* **Your instructions**:
The data below should be restated word for word, pictures omitted.

* **Records supplied**:
###

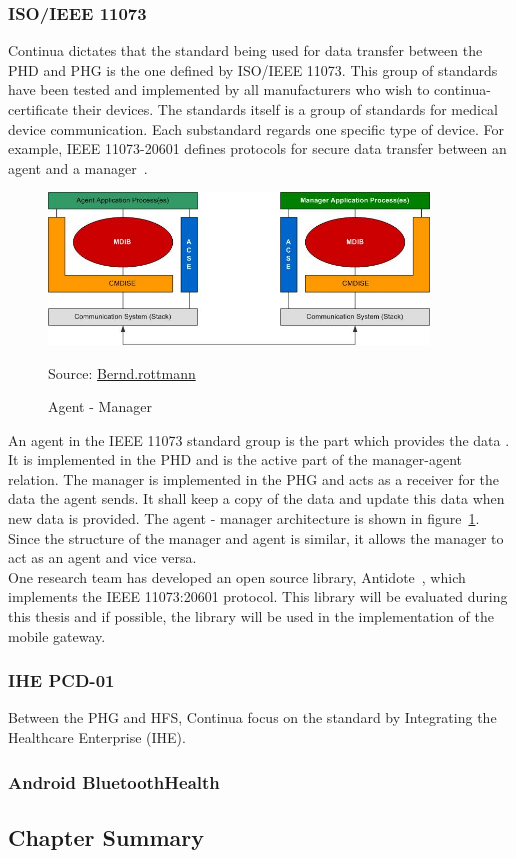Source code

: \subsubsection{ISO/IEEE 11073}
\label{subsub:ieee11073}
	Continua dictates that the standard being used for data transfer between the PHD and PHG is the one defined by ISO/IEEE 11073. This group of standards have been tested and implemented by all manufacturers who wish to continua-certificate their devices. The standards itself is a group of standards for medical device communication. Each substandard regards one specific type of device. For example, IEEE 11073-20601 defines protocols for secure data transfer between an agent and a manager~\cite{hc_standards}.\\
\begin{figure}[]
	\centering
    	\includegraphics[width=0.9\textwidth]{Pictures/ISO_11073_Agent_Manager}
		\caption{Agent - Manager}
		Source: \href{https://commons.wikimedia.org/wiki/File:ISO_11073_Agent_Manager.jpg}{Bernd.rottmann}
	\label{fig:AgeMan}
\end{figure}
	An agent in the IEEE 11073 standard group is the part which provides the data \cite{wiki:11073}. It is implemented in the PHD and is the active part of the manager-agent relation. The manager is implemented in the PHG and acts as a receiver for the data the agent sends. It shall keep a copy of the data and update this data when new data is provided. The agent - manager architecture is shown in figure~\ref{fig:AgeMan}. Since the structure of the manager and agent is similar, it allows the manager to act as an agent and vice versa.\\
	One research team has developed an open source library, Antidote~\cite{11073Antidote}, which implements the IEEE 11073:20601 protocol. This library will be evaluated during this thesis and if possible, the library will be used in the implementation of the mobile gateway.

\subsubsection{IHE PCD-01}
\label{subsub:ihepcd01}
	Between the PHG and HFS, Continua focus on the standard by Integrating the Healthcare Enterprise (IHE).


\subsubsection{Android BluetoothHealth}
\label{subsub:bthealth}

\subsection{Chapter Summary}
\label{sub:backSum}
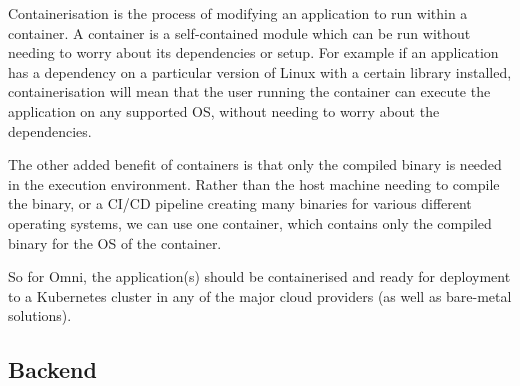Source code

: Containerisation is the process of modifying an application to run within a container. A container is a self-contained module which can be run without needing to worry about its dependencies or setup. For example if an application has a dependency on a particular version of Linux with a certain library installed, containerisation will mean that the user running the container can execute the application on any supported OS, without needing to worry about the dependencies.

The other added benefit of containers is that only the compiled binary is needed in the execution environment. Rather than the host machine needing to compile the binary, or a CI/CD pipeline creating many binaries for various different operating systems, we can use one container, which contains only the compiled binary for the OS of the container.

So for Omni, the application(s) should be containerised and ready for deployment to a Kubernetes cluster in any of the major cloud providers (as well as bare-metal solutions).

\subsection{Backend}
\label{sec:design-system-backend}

###

* **Solution**:
Source code

: \subsubsection{ISO/IEEE 11073}
\label{subsub:ieee11073}
	Continua dictates that the standard being used for data transfer between the PHD and PHG is the one defined by ISO/IEEE 11073. This group of standards have been tested and implemented by all manufacturers who wish to continua-certificate their devices. The standards itself is a group of standards for medical device communication. Each substandard regards one specific type of device. For example, IEEE 11073-20601 defines protocols for secure data transfer between an agent and a manager~\cite{hc_standards}.\\
\begin{figure}[]
	\centering
    	\includegraphics[width=0.9\textwidth]{Pictures/ISO_11073_Agent_Manager}
		\caption{Agent - Manager}
		Source: \href{https://commons.wikimedia.org/wiki/File:ISO_11073_Agent_Manager.jpg}{Bernd.rottmann}
	\label{fig:AgeMan}
\end{figure}
	An agent in the IEEE 11073 standard group is the part which provides the data \cite{wiki:11073}. It is implemented in the PHD and is the active part of the manager-agent relation. The manager is implemented in the PHG and acts as a receiver for the data the agent sends. It shall keep a copy of the data and update this data when new data is provided. The agent - manager architecture is shown in figure~\ref{fig:AgeMan}. Since the structure of the manager and agent is similar, it allows the manager to act as an agent and vice versa.\\
	One research team has developed an open source library, Antidote~\cite{11073Antidote}, which implements the IEEE 11073:20601 protocol. This library will be evaluated during this thesis and if possible, the library will be used in the implementation of the mobile gateway.

\subsubsection{IHE PCD-01}
\label{subsub:ihepcd01}
	Between the PHG and HFS, Continua focus on the standard by Integrating the Healthcare Enterprise (IHE).


\subsubsection{Android BluetoothHealth}
\label{subsub:bthealth}

\subsection{Chapter Summary}
\label{sub:backSum}
Source code

: Containerisation is the process of modifying an application to run within a container. A container is a self-contained module which can be run without needing to worry about its dependencies or setup. For example if an application has a dependency on a particular version of Linux with a certain library installed, containerisation will mean that the user running the container can execute the application on any supported OS, without needing to worry about the dependencies.

The other added benefit of containers is that only the compiled binary is needed in the execution environment. Rather than the host machine needing to compile the binary, or a CI/CD pipeline creating many binaries for various different operating systems, we can use one container, which contains only the compiled binary for the OS of the container.

So for Omni, the application(s) should be containerised and ready for deployment to a Kubernetes cluster in any of the major cloud providers (as well as bare-metal solutions).

\subsection{Backend}
\label{sec:design-system-backend}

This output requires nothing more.